PROBLEM =
I would like each line of the data that holds the word "setlength" copied out.

(Stored data)
--------------------------------

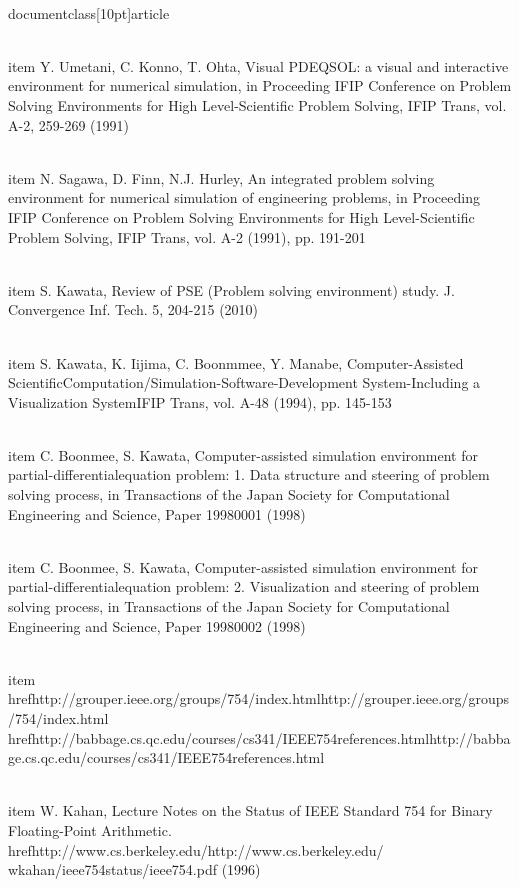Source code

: \\documentclass[10pt]{article}
\begin{document}
  \\item Y. Umetani, C. Konno, T. Ohta, Visual PDEQSOL: a visual and interactive environment for numerical simulation, in Proceeding IFIP Conference on Problem Solving Environments for High Level-Scientific Problem Solving, IFIP Trans, vol. A-2, 259-269 (1991)

  \\item N. Sagawa, D. Finn, N.J. Hurley, An integrated problem solving environment for numerical simulation of engineering problems, in Proceeding IFIP Conference on Problem Solving Environments for High Level-Scientific Problem Solving, IFIP Trans, vol. A-2 (1991), pp. 191-201

  \\item S. Kawata, Review of PSE (Problem solving environment) study. J. Convergence Inf. Tech. 5, 204-215 (2010)

  \\item S. Kawata, K. Iijima, C. Boonmmee, Y. Manabe, Computer-Assisted ScientificComputation/Simulation-Software-Development System-Including a Visualization SystemIFIP Trans, vol. A-48 (1994), pp. 145-153

  \\item C. Boonmee, S. Kawata, Computer-assisted simulation environment for partial-differentialequation problem: 1. Data structure and steering of problem solving process, in Transactions of the Japan Society for Computational Engineering and Science, Paper 19980001 (1998)

  \\item C. Boonmee, S. Kawata, Computer-assisted simulation environment for partial-differentialequation problem: 2. Visualization and steering of problem solving process, in Transactions of the Japan Society for Computational Engineering and Science, Paper 19980002 (1998)

  \\item \\href{http://grouper.ieee.org/groups/754/index.html}{http://grouper.ieee.org/groups/754/index.html} \\href{http://babbage.cs.qc.edu/courses/cs341/IEEE754references.html}{http://babbage.cs.qc.edu/courses/cs341/IEEE754references.html}

  \\item W. Kahan, Lecture Notes on the Status of IEEE Standard 754 for Binary Floating-Point Arithmetic. \\href{http://www.cs.berkeley.edu/}{http://www.cs.berkeley.edu/} wkahan/ieee754status/ieee754.pdf (1996)
\end{document}
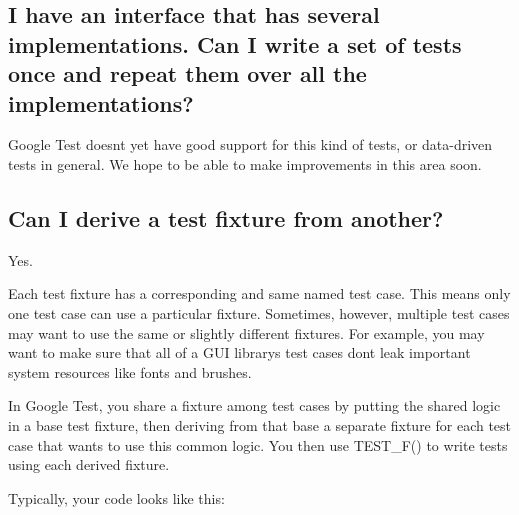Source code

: \subsection*{I have an interface that has several implementations. Can I write a set of tests once and repeat them over all the implementations?}

Google Test doesn\textquotesingle{}t yet have good support for this kind of tests, or data-\/driven tests in general. We hope to be able to make improvements in this area soon.

\subsection*{Can I derive a test fixture from another?}

Yes.

Each test fixture has a corresponding and same named test case. This means only one test case can use a particular fixture. Sometimes, however, multiple test cases may want to use the same or slightly different fixtures. For example, you may want to make sure that all of a G\+UI library\textquotesingle{}s test cases don\textquotesingle{}t leak important system resources like fonts and brushes.

In Google Test, you share a fixture among test cases by putting the shared logic in a base test fixture, then deriving from that base a separate fixture for each test case that wants to use this common logic. You then use {\ttfamily T\+E\+S\+T\+\_\+\+F()} to write tests using each derived fixture.

Typically, your code looks like this\+:


\begin{DoxyCode}{0}
\DoxyCodeLine{\};}
\DoxyCodeLine{}
\DoxyCodeLine{    \}}
\DoxyCodeLine{    \}}
\DoxyCodeLine{\};}
\DoxyCodeLine{}
\DoxyCodeLine{}
\end{DoxyCode}


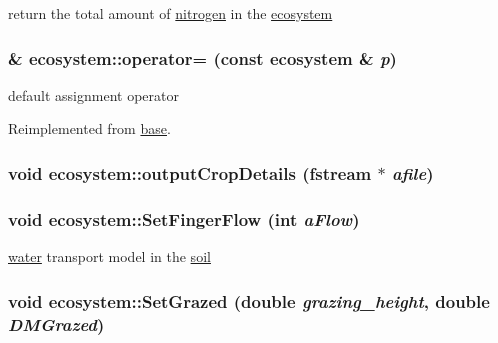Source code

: return the total amount of \hyperlink{classnitrogen}{nitrogen} in the \hyperlink{classecosystem}{ecosystem} \hypertarget{classecosystem_a5970455f5f04fa5382ebc534c3149185}{
\subsubsection[{operator=}]{\& ecosystem::operator= (const {\bf ecosystem} \& {\em p})}}
\label{classecosystem_a5970455f5f04fa5382ebc534c3149185}


default assignment operator 

Reimplemented from \hyperlink{classbase_abd18e2130f975aacfde1833ad137e3c5}{base}.\hypertarget{classecosystem_a86e66b4cea99a0c47c8fef670d4e4a15}{
\subsubsection[{outputCropDetails}]{\setlength{\rightskip}{0pt plus 5cm}void ecosystem::outputCropDetails (fstream $\ast$ {\em afile})}}
\label{classecosystem_a86e66b4cea99a0c47c8fef670d4e4a15}
\hypertarget{classecosystem_a265f6108d61a5607dd0d46f679126fd1}{
\subsubsection[{SetFingerFlow}]{\setlength{\rightskip}{0pt plus 5cm}void ecosystem::SetFingerFlow (int {\em aFlow})}}
\label{classecosystem_a265f6108d61a5607dd0d46f679126fd1}


\hyperlink{classwater}{water} transport model in the \hyperlink{classsoil}{soil} \hypertarget{classecosystem_af86ff12086792509461b7ada09a1572e}{
\subsubsection[{SetGrazed}]{\setlength{\rightskip}{0pt plus 5cm}void ecosystem::SetGrazed (double {\em grazing\_\-height}, \/  double {\em DMGrazed})}}
\label{classecosystem_af86ff12086792509461b7ada09a1572e}


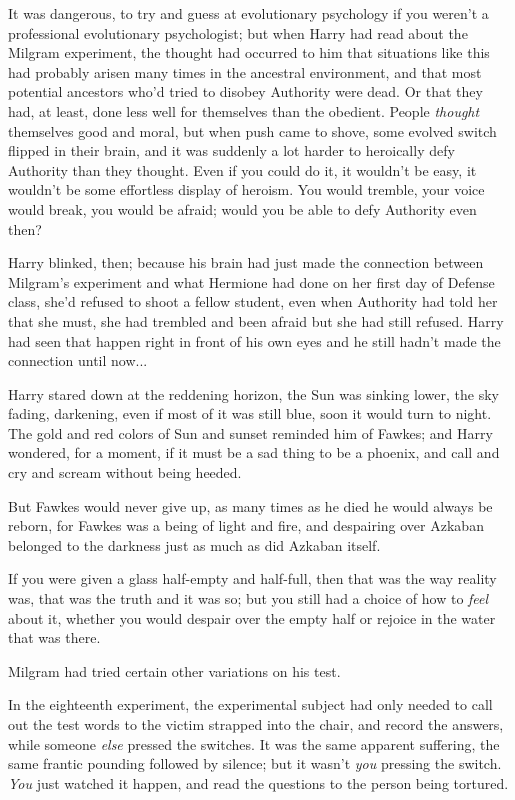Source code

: It was dangerous, to try and guess at evolutionary psychology if you weren’t a professional evolutionary psychologist; but when Harry had read about the Milgram experiment, the thought had occurred to him that situations like this had probably arisen many times in the ancestral environment, and that most potential ancestors who’d tried to disobey Authority were dead. Or that they had, at least, done less well for themselves than the obedient. People \emph{thought} themselves good and moral, but when push came to shove, some evolved switch flipped in their brain, and it was suddenly a lot harder to heroically defy Authority than they thought. Even if you could do it, it wouldn’t be easy, it wouldn’t be some effortless display of heroism. You would tremble, your voice would break, you would be afraid; would you be able to defy Authority even then?

Harry blinked, then; because his brain had just made the connection between Milgram’s experiment and what Hermione had done on her first day of Defense class, she’d refused to shoot a fellow student, even when Authority had told her that she must, she had trembled and been afraid but she had still refused. Harry had seen that happen right in front of his own eyes and he still hadn’t made the connection until now...

Harry stared down at the reddening horizon, the Sun was sinking lower, the sky fading, darkening, even if most of it was still blue, soon it would turn to night. The gold and red colors of Sun and sunset reminded him of Fawkes; and Harry wondered, for a moment, if it must be a sad thing to be a phoenix, and call and cry and scream without being heeded.

But Fawkes would never give up, as many times as he died he would always be reborn, for Fawkes was a being of light and fire, and despairing over Azkaban belonged to the darkness just as much as did Azkaban itself.

If you were given a glass half-empty and half-full, then that was the way reality was, that was the truth and it was so; but you still had a choice of how to \emph{feel} about it, whether you would despair over the empty half or rejoice in the water that was there.

Milgram had tried certain other variations on his test.

In the eighteenth experiment, the experimental subject had only needed to call out the test words to the victim strapped into the chair, and record the answers, while someone \emph{else} pressed the switches. It was the same apparent suffering, the same frantic pounding followed by silence; but it wasn’t \emph{you} pressing the switch. \emph{You} just watched it happen, and read the questions to the person being tortured.

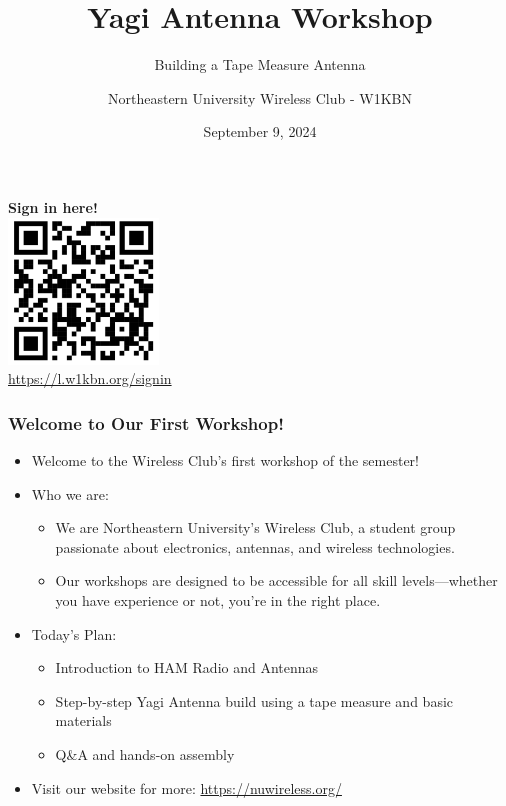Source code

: \documentclass{beamer}
\title{Yagi Antenna Workshop}
\subtitle{Building a Tape Measure Antenna}
\author{Northeastern University Wireless Club - W1KBN}
\date{September 9, 2024}
\begin{document}
\begin{frame}
    \titlepage
    \vspace{-1cm} %
    \begin{center}
        \textbf{Sign in here!} \\
        \includegraphics[width=0.30\textwidth]{qrcode.png} %
        \vspace{-0.3cm} %
        \\
        {\small \url{https://l.w1kbn.org/signin}} %
    \end{center}
\end{frame}

\begin{frame}
    \frametitle{Welcome to Our First Workshop!}
    \begin{itemize}
        \item Welcome to the Wireless Club's first workshop of the semester!
        \item Who we are:
        \begin{itemize}
            \item We are Northeastern University's Wireless Club, a student group passionate about electronics, antennas, and wireless technologies.
            \item Our workshops are designed to be accessible for all skill levels—whether you have experience or not, you’re in the right place.
        \end{itemize}
        \item Today’s Plan:
        \begin{itemize}
            \item Introduction to HAM Radio and Antennas
            \item Step-by-step Yagi Antenna build using a tape measure and basic materials
            \item Q&A and hands-on assembly
        \end{itemize}
        \item Visit our website for more: \url{https://nuwireless.org/}
    \end{itemize}
\end{frame}
\end{document}
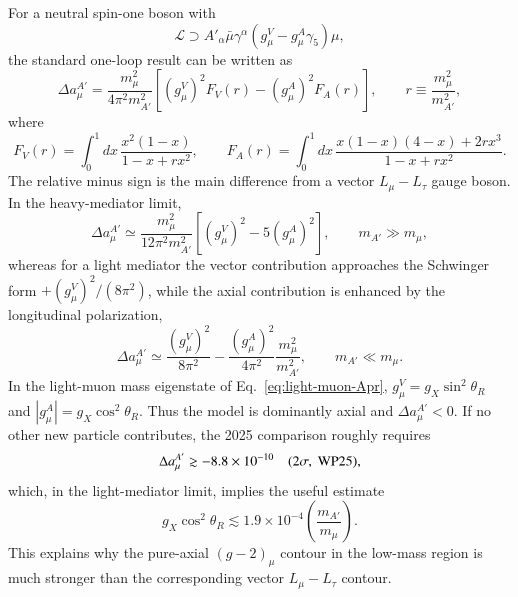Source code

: \documentclass[onecolumn, aps, nofootinbib, prd, preprint, floats, floatfix, amsmath, amssymb, superscriptaddress, preprintnumbers]{revtex4-1}
\begin{document}
For a neutral spin-one boson with
\begin{equation}
\mathcal L\supset
A'_\alpha\bar\mu\gamma^\alpha
\left(g_\mu^V-g_\mu^A\gamma_5\right)\mu ,
\end{equation}
the standard one-loop result can be written as~\cite{Leveille:1977rc,Davoudiasl:2014kua,Anastasopoulos:2022ywj}
\begin{equation}
\Delta a_\mu^{A'}=
\frac{m_\mu^2}{4\pi^2m_{A'}^2}
\left[
(g_\mu^V)^2F_V(r)
-(g_\mu^A)^2F_A(r)
\right],
\qquad
r\equiv \frac{m_\mu^2}{m_{A'}^2},
\label{eq:gminus2-vector-axial}
\end{equation}
where
\begin{equation}
F_V(r)=\int_0^1 dx\,
\frac{x^2(1-x)}{1-x+r x^2},
\qquad
F_A(r)=\int_0^1 dx\,
\frac{x(1-x)(4-x)+2r x^3}{1-x+r x^2}.
\label{eq:gminus2-FV-FA}
\end{equation}
The relative minus sign is the main difference from a vector \(L_\mu-L_\tau\) gauge boson. In the heavy-mediator limit,
\begin{equation}
\Delta a_\mu^{A'}\simeq
\frac{m_\mu^2}{12\pi^2m_{A'}^2}
\left[(g_\mu^V)^2-5(g_\mu^A)^2\right],
\qquad m_{A'}\gg m_\mu ,
\label{eq:gminus2-heavy-limit}
\end{equation}
whereas for a light mediator the vector contribution approaches the Schwinger form \(+(g_\mu^V)^2/(8\pi^2)\), while the axial contribution is enhanced by the longitudinal polarization,
\begin{equation}
\Delta a_\mu^{A'}\simeq
\frac{(g_\mu^V)^2}{8\pi^2}
-\frac{(g_\mu^A)^2}{4\pi^2}\frac{m_\mu^2}{m_{A'}^2},
\qquad m_{A'}\ll m_\mu .
\label{eq:gminus2-light-limit}
\end{equation}
In the light-muon mass eigenstate of Eq.~\eqref{eq:light-muon-Apr}, \(g_\mu^V=g_X\sin^2\theta_R\) and \(|g_\mu^A|=g_X\cos^2\theta_R\). Thus the model is dominantly axial and \(\Delta a_\mu^{A'}<0\). If no other new particle contributes, the 2025 comparison roughly requires
\begin{equation}
\Delta a_\mu^{A'} \gtrsim -8.8\times10^{-10}
\quad (2\sigma,\ {\rm WP25}),
\label{eq:gminus2-rough-bound}
\end{equation}
which, in the light-mediator limit, implies the useful estimate
\begin{equation}
g_X\cos^2\theta_R
\lesssim
1.9\times10^{-4}
\left(\frac{m_{A'}}{m_\mu}\right).
\label{eq:gminus2-light-bound}
\end{equation}
This explains why the pure-axial \((g-2)_\mu\) contour in the low-mass region is much stronger than the corresponding vector \(L_\mu-L_\tau\) contour.
\end{document}

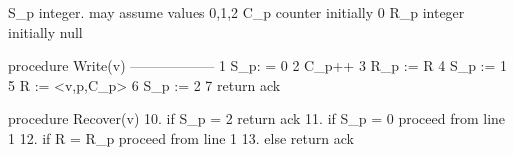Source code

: 
S_p integer. may assume values 0,1,2
C_p counter initially 0
R_p integer initially null


procedure Write(v)
------------------
1 S_p: = 0
2 C_p++
3 R_p := R
4 S_p := 1
5 R := <v,p,C_p>
6 S_p := 2
7 return ack

procedure Recover(v)
10. if S_p = 2 return ack
11. if S_p = 0 proceed from line 1
12. if R = R_p proceed from line 1
13. else return ack




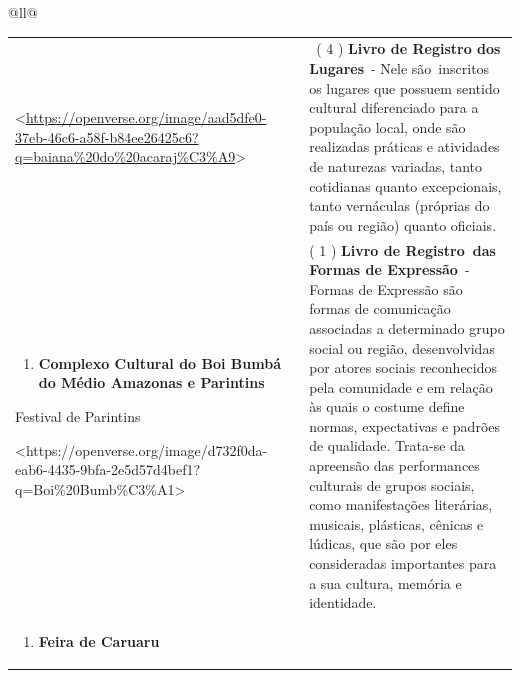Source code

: \begin{itemize}
\begin{itemize}
\begin{escolha}[]{@{}ll@{}}
{{\begin{longtable}[]{@{}lll@{}}
\begin{minipage}[t]{0.32\columnwidth}
\textless{}\url{https://openverse.org/image/aad5dfe0-37eb-46c6-a58f-b84ee26425c6?q=baiana\%20do\%20acaraj\%C3\%A9}\textgreater{}\strut
\end{minipage} & \begin{minipage}[t]{0.32\columnwidth}\raggedright\strut
\strut
\end{minipage} & \begin{minipage}[t]{0.32\columnwidth}\raggedright\strut
~( 4 ) \textbf{Livro de Registro dos Lugares}~- Nele são~inscritos os
lugares que possuem sentido cultural diferenciado para a população
local, onde são realizadas práticas e atividades de naturezas variadas,
tanto cotidianas quanto excepcionais, tanto vernáculas (próprias do país
ou região) quanto oficiais.\strut
\end{minipage}\tabularnewline
\begin{minipage}[t]{0.32\columnwidth}\raggedright\strut
\begin{enumerate}
\def\labelenumi{\arabic{enumi}.}
\item
  \textbf{Complexo Cultural do Boi Bumbá do Médio Amazonas e Parintins}
\end{enumerate}

Festival de Parintins

\textless{}https://openverse.org/image/d732f0da-eab6-4435-9bfa-2e5d57d4bef1?q=Boi\%20Bumb\%C3\%A1\textgreater{}\strut
\end{minipage} & \begin{minipage}[t]{0.32\columnwidth}\raggedright\strut
\strut
\end{minipage} & \begin{minipage}[t]{0.32\columnwidth}\raggedright\strut
( 1 ) \textbf{Livro de Registro~das Formas de Expressão}~- Formas de
Expressão são formas de comunicação associadas a determinado grupo
social ou região, desenvolvidas por atores sociais reconhecidos pela
comunidade e em relação às quais o costume define normas, expectativas e
padrões de qualidade. Trata-se da apreensão das performances culturais
de grupos sociais, como manifestações literárias, musicais, plásticas,
cênicas e lúdicas, que são por eles consideradas importantes para a sua
cultura, memória e identidade.\strut
\end{minipage}\tabularnewline
\begin{minipage}[t]{0.32\columnwidth}\raggedright\strut
\begin{enumerate}
\def\labelenumi{\arabic{enumi}.}
\item
  \textbf{Feira de Caruaru}
\end{enumerate}


\end{minipage}
\end{longtable}}}
\end{escolha}
\end{itemize}
\end{itemize}
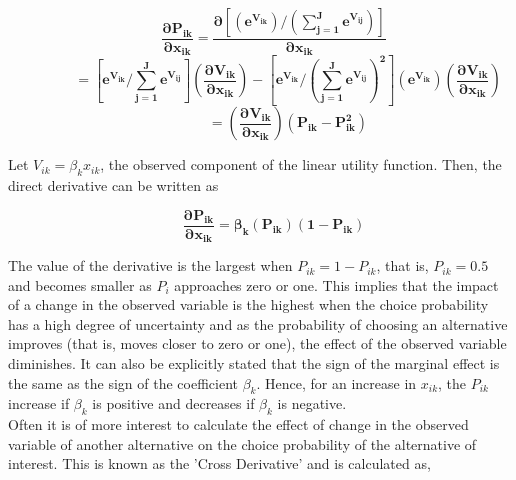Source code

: \documentclass[a4paper,11pt]{article}
\begin{document}
        \begin{equation*}
            \qquad \mathbf{\dfrac{\partial P_{ik}}{\partial x_{ik}} = \dfrac{\partial \left[\left(e^{V_{ik}}\right) \bigg/  \left(\sum_{j=1}^{J}e^{V_{ij}}\right)\right]}{\partial x_{ik}}}
        \end{equation*}
        \begin{equation*}
            \qquad \qquad \mathbf{ = \left[ e^{V_{ik}} \bigg/ \sum_{j=1}^{J}e^{V_{ij}} \right] \left(\dfrac{\partial V_{ik}}{\partial x_{ik}}\right) - \left[ e^{V_{ik}} \bigg/ \left( \sum_{j=1}^{J}e^{V_{ij}} \right)^{2}\right]\left(e^{V_{ik}}\right) \left(\dfrac{\partial V_{ik}}{\partial x_{ik}}\right)}
        \end{equation*}
        \begin{equation*}
            \qquad \qquad \mathbf{ = \left(\dfrac{\partial V_{ik}}{\partial x_{ik}}\right) \left( P_{ik} - P_{ik}^{2} \right)}
        \end{equation*}

        Let $V_{ik} = \beta_{k}x_{ik}$, the observed component of the linear utility function. Then, the direct derivative can be written as

        \begin{equation*}
            \qquad \mathbf{\dfrac{\partial P_{ik}}{\partial x_{ik}} = \beta_{k}(P_{ik})(1 - P_{ik})}
        \end{equation*}

        The value of the derivative is the largest when $P_{ik} = 1 - P_{ik}$, that is, $P_{ik} = 0.5$ and becomes smaller as $P_{i}$ approaches zero or one. This implies that the impact of a change in the observed variable is the highest when the choice probability has a high degree of uncertainty and as the probability of choosing an alternative improves (that is, moves closer to zero or one), the effect of the observed variable diminishes. It can also be explicitly stated that the sign of the marginal effect is the same as the sign of the coefficient $\beta_{k}$. Hence, for an increase in $x_{ik}$, the $P_{ik}$ increase if $\beta_{k}$ is positive and decreases if $\beta_{k}$ is negative.\\

        Often it is of more interest to calculate the effect of change in the observed variable of another alternative on the choice probability of the alternative of interest. This is known as the 'Cross Derivative' and is calculated as,
\end{document}

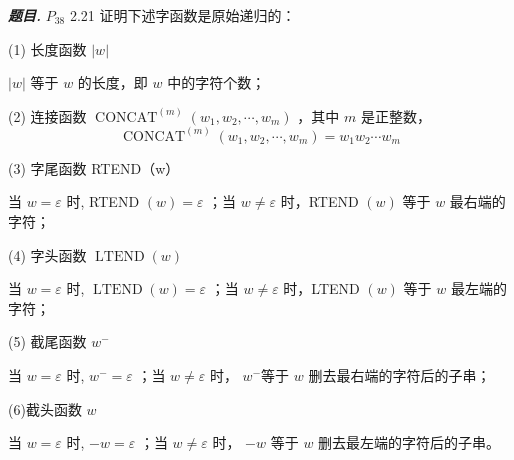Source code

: \documentclass[10pt, a4paper, oneside]{ctexart}
\newenvironment{problem}{\begin{framed}\par\noindent\textbf{\textit{题目. }}}{\end{framed}\par}
\begin{document}
\begin{problem}
    $P_{38}$ 2.21 证明下述字函数是原始递归的：

(1) 长度函数 $|w|$

$|w|$ 等于 $w$ 的长度，即 $w$ 中的字符个数；

(2) 连接函数 $\operatorname{CONCAT}^{(m)}\left(w_1, w_2, \cdots, w_m\right)$ ，其中 $m$ 是正整数，
$$
\operatorname{CONCAT}^{(m)}\left(w_1, w_2, \cdots, w_m\right)=w_1 w_2 \cdots w_m
$$

(3) 字尾函数 RTEND（w）

当 $w=\varepsilon$ 时, RTEND $(w)=\varepsilon$ ；当 $w \neq \varepsilon$ 时，RTEND $(w)$ 等于 $w$ 最右端的字符；

(4) 字头函数 $\operatorname{LTEND}(w)$

当 $w=\varepsilon$ 时, $\operatorname{LTEND}(w)=\varepsilon$ ；当 $w \neq \varepsilon$ 时，LTEND $(w)$ 等于 $w$ 最左端的字符；

(5) 截尾函数 $w^{-}$

当 $w=\varepsilon$ 时, $w^{-}=\varepsilon$ ；当 $w \neq \varepsilon$ 时， $w^{-}$等于 $w$ 删去最右端的字符后的子串；

(6)截头函数 $w$

当 $w=\varepsilon$ 时, $-w=\varepsilon$ ；当 $w \neq \varepsilon$ 时， $-w$ 等于 $w$ 删去最左端的字符后的子串。
\end{problem}
\end{document}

--------------------------------

RESULT =
\subsubsection[{outputCropDetails}]{\setlength{\rightskip}{0pt plus 5cm}void ecosystem::outputCropDetails (fstream $\ast$ {\em afile})}}
\subsubsection[{SetFingerFlow}]{\setlength{\rightskip}{0pt plus 5cm}void ecosystem::SetFingerFlow (int {\em aFlow})}}
\subsubsection[{SetGrazed}]{\setlength{\rightskip}{0pt plus 5cm}void ecosystem::SetGrazed (double {\em grazing\_\-height}, \/  double {\em DMGrazed})}}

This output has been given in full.